Desvencilhado de um roteiro antecipado, o cineasta Miguel Faria Jr. partiu para as filmagens do documentário Chico — Artista brasileiro, com estreia nas telas em 26 de novembro, sem muitas redes de segurança. “A gente vai com a ideia, mas não pode prever o que o Chico vai falar. O filme tem um lado que é documentário, meio jornalístico e tem outro, que é cinema, com dramaturgia e construção de roteiro. A ideia de que o filme ia ter arquivo e música já era prevista”, comenta Miguel Faria Jr. A partir de oito entrevistas, os temas floresceram. O roteiro foi gerado pelos tópicos, “para que nada ficasse chato”.

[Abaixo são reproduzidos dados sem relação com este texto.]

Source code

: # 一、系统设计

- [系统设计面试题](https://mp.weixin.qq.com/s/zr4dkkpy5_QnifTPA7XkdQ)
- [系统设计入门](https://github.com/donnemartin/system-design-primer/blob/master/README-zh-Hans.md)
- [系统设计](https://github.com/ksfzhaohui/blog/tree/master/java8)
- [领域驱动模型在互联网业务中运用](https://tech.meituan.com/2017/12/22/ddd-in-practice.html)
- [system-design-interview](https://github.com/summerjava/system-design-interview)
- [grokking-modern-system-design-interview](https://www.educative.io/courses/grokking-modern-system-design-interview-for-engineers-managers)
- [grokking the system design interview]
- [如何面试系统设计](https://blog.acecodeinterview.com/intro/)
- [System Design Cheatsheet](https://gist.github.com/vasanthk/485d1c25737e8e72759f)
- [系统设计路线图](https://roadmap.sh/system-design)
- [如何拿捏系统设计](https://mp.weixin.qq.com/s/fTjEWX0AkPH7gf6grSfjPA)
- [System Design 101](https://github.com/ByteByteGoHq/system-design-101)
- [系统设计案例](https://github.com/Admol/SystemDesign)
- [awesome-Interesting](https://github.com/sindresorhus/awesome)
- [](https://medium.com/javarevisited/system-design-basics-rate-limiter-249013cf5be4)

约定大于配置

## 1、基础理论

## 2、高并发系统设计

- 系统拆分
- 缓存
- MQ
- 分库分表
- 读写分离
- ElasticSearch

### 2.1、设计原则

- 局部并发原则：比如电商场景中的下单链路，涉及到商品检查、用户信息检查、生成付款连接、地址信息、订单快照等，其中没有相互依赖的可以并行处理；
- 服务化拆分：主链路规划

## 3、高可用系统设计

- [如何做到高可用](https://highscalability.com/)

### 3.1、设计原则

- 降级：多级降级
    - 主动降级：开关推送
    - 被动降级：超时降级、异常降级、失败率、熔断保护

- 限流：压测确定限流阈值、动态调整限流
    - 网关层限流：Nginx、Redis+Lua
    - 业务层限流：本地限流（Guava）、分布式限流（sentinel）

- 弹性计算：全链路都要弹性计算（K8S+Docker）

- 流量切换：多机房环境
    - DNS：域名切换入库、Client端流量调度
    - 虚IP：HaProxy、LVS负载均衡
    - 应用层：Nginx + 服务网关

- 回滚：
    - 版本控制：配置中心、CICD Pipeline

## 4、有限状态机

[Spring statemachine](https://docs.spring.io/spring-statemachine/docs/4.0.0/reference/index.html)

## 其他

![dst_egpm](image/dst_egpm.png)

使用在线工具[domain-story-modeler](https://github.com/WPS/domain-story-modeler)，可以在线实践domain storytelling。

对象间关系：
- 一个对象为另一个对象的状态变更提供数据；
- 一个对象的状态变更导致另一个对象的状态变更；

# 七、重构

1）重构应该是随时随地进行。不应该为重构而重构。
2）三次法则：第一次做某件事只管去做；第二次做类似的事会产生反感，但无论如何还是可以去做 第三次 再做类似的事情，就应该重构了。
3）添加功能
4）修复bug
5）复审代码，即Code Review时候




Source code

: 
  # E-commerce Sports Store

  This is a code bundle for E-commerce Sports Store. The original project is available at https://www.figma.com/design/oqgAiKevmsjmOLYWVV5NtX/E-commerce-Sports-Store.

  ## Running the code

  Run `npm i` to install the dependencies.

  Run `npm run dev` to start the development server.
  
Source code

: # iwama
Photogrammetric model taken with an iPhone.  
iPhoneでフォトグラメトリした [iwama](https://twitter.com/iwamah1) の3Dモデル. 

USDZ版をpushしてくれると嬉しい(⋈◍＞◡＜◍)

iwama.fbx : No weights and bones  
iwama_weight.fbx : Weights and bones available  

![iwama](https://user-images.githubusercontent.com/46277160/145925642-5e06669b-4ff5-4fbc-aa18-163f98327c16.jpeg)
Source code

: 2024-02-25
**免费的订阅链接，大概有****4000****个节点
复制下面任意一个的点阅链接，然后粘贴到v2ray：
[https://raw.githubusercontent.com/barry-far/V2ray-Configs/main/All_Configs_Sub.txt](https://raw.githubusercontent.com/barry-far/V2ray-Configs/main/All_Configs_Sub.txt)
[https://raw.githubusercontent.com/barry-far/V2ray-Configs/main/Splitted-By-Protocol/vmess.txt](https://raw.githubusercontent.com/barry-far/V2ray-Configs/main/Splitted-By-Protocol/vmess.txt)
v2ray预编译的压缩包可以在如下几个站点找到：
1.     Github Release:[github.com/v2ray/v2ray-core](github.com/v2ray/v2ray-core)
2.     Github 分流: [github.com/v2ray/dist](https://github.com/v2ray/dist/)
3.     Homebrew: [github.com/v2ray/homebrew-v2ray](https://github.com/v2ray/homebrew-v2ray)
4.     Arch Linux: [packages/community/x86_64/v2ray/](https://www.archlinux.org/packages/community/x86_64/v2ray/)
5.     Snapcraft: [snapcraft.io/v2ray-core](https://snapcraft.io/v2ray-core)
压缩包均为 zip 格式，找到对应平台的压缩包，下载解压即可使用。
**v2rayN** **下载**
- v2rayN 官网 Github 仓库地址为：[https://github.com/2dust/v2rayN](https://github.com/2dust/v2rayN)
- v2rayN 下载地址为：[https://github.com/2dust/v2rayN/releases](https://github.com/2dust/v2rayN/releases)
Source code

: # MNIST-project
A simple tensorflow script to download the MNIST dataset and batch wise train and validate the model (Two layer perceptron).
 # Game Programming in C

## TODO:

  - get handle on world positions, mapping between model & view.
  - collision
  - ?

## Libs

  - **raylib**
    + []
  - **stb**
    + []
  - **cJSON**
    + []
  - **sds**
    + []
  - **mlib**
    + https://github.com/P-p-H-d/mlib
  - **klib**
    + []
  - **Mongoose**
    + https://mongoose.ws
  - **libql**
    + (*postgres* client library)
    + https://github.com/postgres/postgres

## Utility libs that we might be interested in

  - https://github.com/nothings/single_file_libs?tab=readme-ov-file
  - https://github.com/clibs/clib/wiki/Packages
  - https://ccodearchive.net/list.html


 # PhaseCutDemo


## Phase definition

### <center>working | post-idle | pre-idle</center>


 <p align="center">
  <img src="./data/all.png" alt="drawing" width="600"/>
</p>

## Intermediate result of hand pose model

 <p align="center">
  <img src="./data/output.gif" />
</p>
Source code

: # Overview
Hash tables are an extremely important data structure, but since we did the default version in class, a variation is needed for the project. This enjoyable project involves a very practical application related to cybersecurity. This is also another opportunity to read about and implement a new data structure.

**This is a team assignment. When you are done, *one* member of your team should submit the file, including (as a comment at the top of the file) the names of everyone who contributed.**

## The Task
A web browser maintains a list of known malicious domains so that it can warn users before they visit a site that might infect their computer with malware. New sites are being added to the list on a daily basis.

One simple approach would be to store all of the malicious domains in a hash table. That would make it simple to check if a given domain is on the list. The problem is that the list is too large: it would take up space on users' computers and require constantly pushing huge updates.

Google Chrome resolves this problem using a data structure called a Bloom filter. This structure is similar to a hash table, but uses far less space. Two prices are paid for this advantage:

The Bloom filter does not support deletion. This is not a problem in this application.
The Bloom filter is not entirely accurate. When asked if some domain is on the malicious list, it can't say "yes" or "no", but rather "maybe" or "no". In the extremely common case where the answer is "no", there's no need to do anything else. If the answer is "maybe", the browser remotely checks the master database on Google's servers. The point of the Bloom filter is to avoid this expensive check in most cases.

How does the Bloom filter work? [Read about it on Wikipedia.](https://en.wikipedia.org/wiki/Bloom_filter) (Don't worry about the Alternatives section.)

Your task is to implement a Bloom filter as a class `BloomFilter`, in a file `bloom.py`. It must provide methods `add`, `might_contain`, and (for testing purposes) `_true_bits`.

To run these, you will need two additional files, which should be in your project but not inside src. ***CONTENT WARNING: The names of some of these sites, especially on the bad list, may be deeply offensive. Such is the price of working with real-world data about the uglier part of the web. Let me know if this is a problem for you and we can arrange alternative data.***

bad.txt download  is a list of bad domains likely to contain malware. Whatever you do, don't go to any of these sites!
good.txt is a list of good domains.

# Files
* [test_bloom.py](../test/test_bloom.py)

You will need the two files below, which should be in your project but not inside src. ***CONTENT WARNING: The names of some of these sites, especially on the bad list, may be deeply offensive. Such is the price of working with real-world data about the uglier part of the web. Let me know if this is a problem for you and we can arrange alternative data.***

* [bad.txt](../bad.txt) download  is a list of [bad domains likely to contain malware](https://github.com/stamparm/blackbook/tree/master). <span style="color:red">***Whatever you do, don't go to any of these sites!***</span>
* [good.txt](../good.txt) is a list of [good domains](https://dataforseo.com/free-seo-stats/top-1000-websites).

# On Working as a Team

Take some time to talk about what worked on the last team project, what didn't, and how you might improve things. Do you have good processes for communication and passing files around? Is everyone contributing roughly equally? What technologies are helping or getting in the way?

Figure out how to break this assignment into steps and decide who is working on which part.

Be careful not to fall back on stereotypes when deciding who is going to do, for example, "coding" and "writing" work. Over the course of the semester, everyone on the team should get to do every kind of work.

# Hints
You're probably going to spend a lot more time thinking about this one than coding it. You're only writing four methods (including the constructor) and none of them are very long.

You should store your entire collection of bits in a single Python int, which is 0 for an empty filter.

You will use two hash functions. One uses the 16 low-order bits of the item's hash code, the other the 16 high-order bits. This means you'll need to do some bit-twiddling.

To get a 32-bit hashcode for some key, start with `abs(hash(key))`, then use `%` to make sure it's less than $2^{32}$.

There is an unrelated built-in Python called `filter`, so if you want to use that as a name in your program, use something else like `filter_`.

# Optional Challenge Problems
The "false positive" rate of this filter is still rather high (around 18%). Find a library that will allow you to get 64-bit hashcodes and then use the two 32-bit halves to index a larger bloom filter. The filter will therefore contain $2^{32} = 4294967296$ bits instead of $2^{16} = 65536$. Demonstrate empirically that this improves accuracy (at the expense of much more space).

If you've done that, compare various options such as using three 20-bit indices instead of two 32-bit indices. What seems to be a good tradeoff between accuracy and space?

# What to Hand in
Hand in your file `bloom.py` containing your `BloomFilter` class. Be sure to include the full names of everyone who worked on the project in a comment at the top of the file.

As 20 horas de conversas deram tempo para o aprimoramento das perguntas. Quase cinco décadas de amizade, naturalmente, aproximaram Chico do realizador. Curtida em bares dos anos cariocas de 1970, a relação era fruto da mescla entre “o pessoal de cinema e da música”. “Éramos da mesma geração, e trabalhando com cinema, música e teatro. Em comum, por muito tempo, tivemos a bebida — mas é hábito que não temos mais”, conta Faria Jr.
Obsessão
Se, para ele, amizade é algo tão difícil de explicar, o diretor crê que o ponto inicial foi o do respeito a diferenças. A transposição de um Chico íntegro, nas telas, foi quase uma obsessão. “Chico é uma pessoa assim: nada tímida e muito engraçada. Ele é muito reservado. E é um cara muito escaldado, e que jé levou muita porrada, ao mesmo tempo em que foi muito elogiado. Por isso, ele é reservado, em relação a invasões. Com alguém de confiança, ele se abre: tem um comportamento normal. Numa entrevista, com 30 pessoas e perguntas indiscretas, ele trava”, avalia o cineasta.
A ideia do documentário veio quando Miguel Faria Jr. concluiu a fita Vinicius (2005). “Vinicius de Moraes trabalhou, intensamente, até o fim dos anos 1960. Aquele filme mostra como a vida de um compositor é reflexo do que vive. Fiquei com vontade de explorar a continuação, já que o comportamento dos artistas mudou. Antes, o artista fazia show até de bermuda, e, hoje, existe a revista Caras. Nessas transformações, foi natural pensar no Chico”, diz. O filme não tem pretensão biográfica sobre o Chico: trata-se de particularizado olhar sobre ele. “Já se escreveu sobre ele, já se fez filme, eu bebi de muita coisa. Podem ser feitos vários filmes sobre ele. A série do Roberto de Oliveira (com 12 episódios) vejo mais como registro jornalístico e de recuperação de material de arquivo, e adoro. Mas, é outra coisa”, acredita.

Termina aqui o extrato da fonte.